A sharp jerk, clean break. His knees buckled.
“Wrong,” I growled before I broke each of his fingers.
I let him cry for a few minutes, then sighed impatiently and lifted my chin at Drift.
He grabbed the kid’s other arm, yanking it out straight, and I broke that one, too. His howl was ragged, wet, and full of panic now. Edge watched, bored as he flipped his knife.
“You think sabotage makes you a racer?” I snarled, crowding over the recruit as he sagged to his knees. “You think jealousy earns you a spot in this world?”
I crouched, grabbed his chin, and forced him to look at me through the tears streaking his dirty face. Then I crushed the fingers of his broken hand under my boot.
“P-please don’t kill me,” he whimpered when he was done screaming.
“Kill you?” I scoffed. “You don’t deserve that kind of ending, asshole. Every bone I break tonight is a reminder of why you’ll never hold a wheel again. You’ll never clutch a throttle. You’re finished.”
I slammed him back and let him crumple. He whimpered, curling over his broken hands like they mattered more than his spine.
Edge flicked the blade shut with a snap. “Guess that settles the application process.”
Drift lit another cigarette and blew smoke toward the ceiling. “Kid’s done.”

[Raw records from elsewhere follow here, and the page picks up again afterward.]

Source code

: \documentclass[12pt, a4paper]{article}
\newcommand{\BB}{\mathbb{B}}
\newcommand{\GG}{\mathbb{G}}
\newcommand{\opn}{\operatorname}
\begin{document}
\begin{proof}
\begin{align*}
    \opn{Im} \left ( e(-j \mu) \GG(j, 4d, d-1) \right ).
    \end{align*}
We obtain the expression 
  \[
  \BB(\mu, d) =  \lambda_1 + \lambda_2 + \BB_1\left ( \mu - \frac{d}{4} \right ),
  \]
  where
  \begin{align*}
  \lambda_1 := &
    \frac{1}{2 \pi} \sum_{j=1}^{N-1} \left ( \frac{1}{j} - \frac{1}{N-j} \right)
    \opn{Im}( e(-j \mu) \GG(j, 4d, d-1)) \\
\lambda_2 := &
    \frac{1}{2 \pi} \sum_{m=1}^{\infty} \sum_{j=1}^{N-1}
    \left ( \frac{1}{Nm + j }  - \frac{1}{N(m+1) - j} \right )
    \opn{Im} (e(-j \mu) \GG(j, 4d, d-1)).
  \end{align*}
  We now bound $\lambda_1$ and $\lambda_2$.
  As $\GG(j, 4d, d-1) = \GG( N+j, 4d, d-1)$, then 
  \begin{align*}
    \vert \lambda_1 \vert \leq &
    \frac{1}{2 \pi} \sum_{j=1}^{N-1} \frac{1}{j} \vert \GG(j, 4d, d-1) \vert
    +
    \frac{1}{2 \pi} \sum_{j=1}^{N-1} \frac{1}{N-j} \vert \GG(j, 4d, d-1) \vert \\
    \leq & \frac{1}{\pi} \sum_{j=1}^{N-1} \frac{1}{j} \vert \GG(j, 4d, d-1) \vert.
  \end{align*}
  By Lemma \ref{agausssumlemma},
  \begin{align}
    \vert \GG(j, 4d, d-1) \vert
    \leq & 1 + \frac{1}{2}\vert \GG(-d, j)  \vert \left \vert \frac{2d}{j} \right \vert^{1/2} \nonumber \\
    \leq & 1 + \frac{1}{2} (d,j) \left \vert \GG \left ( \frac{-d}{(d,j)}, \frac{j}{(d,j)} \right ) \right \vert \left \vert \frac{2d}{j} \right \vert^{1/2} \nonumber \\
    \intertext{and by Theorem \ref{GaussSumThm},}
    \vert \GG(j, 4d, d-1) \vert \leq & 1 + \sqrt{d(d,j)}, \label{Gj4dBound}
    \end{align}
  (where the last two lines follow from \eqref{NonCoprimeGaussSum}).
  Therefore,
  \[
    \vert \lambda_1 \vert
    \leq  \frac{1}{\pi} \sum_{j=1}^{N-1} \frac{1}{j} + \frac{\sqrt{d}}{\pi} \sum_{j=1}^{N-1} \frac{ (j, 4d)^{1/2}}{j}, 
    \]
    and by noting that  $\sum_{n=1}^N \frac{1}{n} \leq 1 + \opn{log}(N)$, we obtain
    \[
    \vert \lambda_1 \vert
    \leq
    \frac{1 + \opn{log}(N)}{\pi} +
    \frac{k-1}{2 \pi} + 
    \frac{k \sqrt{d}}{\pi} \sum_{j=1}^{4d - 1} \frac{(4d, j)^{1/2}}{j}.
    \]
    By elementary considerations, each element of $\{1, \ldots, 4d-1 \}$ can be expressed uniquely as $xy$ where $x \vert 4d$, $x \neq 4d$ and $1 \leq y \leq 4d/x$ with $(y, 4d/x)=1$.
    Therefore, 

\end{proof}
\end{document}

I stared at him a beat longer, letting the silence drive it in deep as I debated whether to change my mind and put a bullet in the sniveling fucker. But after a few minutes, I stood and pulled my cut straight.
“Dump him somewhere he can crawl for help,” I ordered. “But he’s not setting foot in this garage again.”
Drift grabbed the recruit under one arm, Edge under the other, and they hauled him toward the stairs, his broken screams fading into the concrete as they went.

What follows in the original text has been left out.